Below are the entries; give again exactly the lines from the one mentioning "holds a higher" through the one mentioning "characterization of indoor", inclusive.

[Saved entries]
* * * *
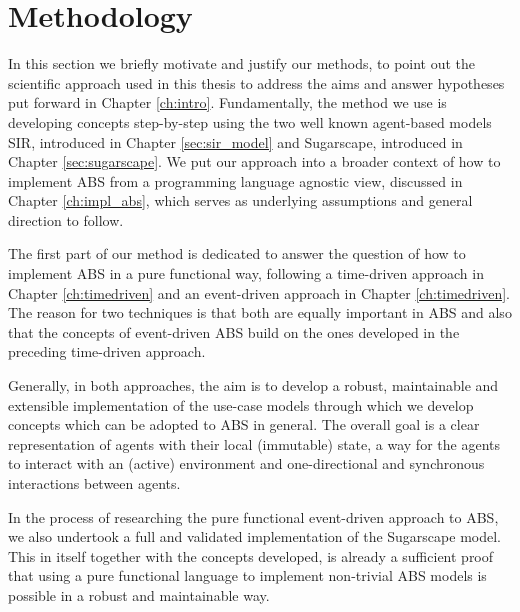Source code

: \chapter{Methodology}
\label{ch:methodology}


In this section we briefly motivate and justify our methods, to point out the scientific approach used in this thesis to address the aims and answer hypotheses put forward in Chapter \ref{ch:intro}. Fundamentally, the method we use is developing concepts step-by-step using the two well known agent-based models SIR, introduced in Chapter \ref{sec:sir_model} and Sugarscape, introduced in Chapter \ref{sec:sugarscape}. We put our approach into a broader context of how to implement ABS from a programming language agnostic view, discussed in Chapter \ref{ch:impl_abs}, which serves as underlying assumptions and general direction to follow.

The first part of our method is dedicated to answer the question of how to implement ABS in a pure functional way, following a time-driven approach in Chapter \ref{ch:timedriven} and an event-driven approach in Chapter \ref{ch:timedriven}. The reason for two techniques is that both are equally important in ABS and also that the concepts of event-driven ABS build on the ones developed in the preceding time-driven approach.

Generally, in both approaches, the aim is to develop a robust, maintainable and extensible implementation of the use-case models through which we develop concepts which can be adopted to ABS in general. The overall goal is a clear representation of agents with their local (immutable) state, a way for the agents to interact with an (active) environment and one-directional and synchronous interactions between agents. 

In the process of researching the pure functional event-driven approach to ABS, we also undertook a full and validated implementation of the Sugarscape model. This in itself together with the concepts developed, is already a sufficient proof that using a pure functional language to implement non-trivial ABS models is possible in a robust and maintainable way.

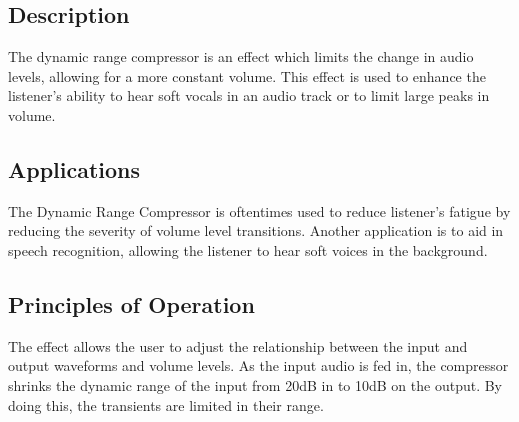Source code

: \subsection{Description}
The dynamic range compressor is an effect which limits the change in audio levels, allowing for a more constant volume. This effect is used to enhance the listener's ability to hear soft vocals in an audio track or to limit large peaks in volume.

\subsection{Applications}
The Dynamic Range Compressor is oftentimes used to reduce listener's fatigue by reducing the severity of volume level transitions. Another application is to aid in speech recognition, allowing the listener to hear soft voices in the background.

\subsection{Principles of Operation}
The effect allows the user to adjust the relationship between the input and output waveforms and volume levels. As the input audio is fed in, the compressor shrinks the dynamic range of the input from 20dB in to 10dB on the output. By doing this, the transients are limited in their range.

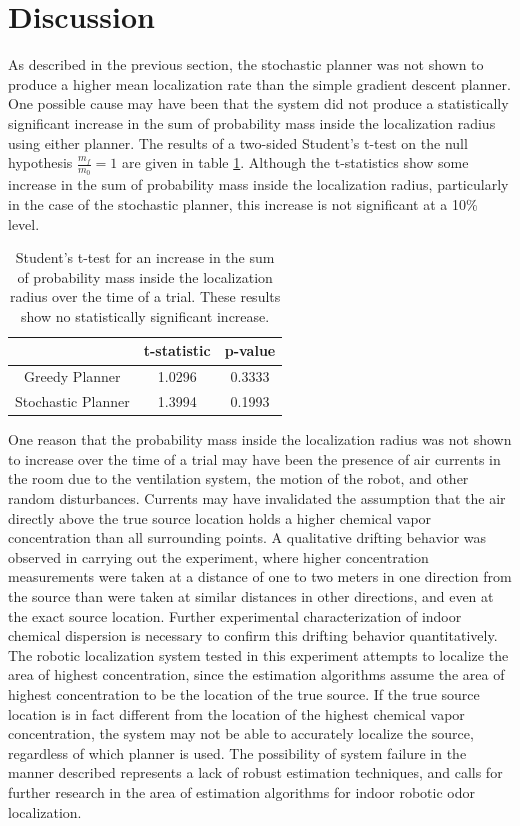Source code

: \documentclass[submit, 12pt]{aiaa-pretty-modified}
\begin{document}
\section{Discussion}
As described in the previous section, the stochastic planner was not
shown to produce a higher mean localization
rate than the simple gradient descent planner.  One possible cause may
have been
that the system did not produce a statistically significant increase
in the sum of probability mass inside the localization radius using
either planner.  The results of a two-sided Student's t-test on the
null hypothesis $\frac{m_f}{m_0} = 1$ are given in table
\ref{tab:nofind}.  Although the t-statistics show some increase in the
sum of probability mass inside the localization radius,
particularly in the case of the stochastic planner, this increase is
not significant at a 10\% level.

\begin{table}[htb]
\begin{center}
\begin{tabular}{|c||c|c|}
\hline
& t-statistic & p-value \\
\hline \hline
Greedy Planner & 1.0296 & 0.3333\\
\hline
Stochastic Planner& 1.3994 &0.1993\\
\hline
\end{tabular}
\caption[Student's t-test on probability mass increase inside
localization radius.]{Student's t-test for an increase in the sum of probability
  mass inside the localization radius over the time of a trial.
  These results show no statistically significant increase. \label{tab:nofind} }
\end{center}
\end{table}


One reason that the probability mass inside the localization
radius was not shown to increase over the time of a trial may have been
the presence of air currents in the room due to the ventilation
system, the motion of the robot, and other random disturbances. Currents may have invalidated the
assumption that the air directly above the true source location
holds a higher chemical vapor concentration than all surrounding
points.  A qualitative drifting behavior was observed in carrying out
the experiment, where higher concentration measurements were taken
at a distance of one to two meters in one direction from the source than were
taken at similar distances in other directions, and even at the exact
source location.  Further experimental characterization of indoor
chemical dispersion is necessary to confirm this drifting
behavior quantitatively.  The robotic localization system tested in
this experiment attempts to localize the area of highest
concentration, since the estimation algorithms assume the area of highest
concentration to be the location of the true source.  If the true
source location is in fact different from the location of the
highest chemical vapor concentration, the system may not be able to accurately
localize the source, regardless of which planner is used.  The
possibility of system failure in the manner described represents a lack of robust estimation techniques, and
calls for further research in the area of estimation algorithms for
indoor robotic odor localization.
\end{document}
* * * *
FINISHED TASK
holds a higher chemical vapor concentration than all surrounding
points.  A qualitative drifting behavior was observed in carrying out
the experiment, where higher concentration measurements were taken
at a distance of one to two meters in one direction from the source than were
taken at similar distances in other directions, and even at the exact
source location.  Further experimental characterization of indoor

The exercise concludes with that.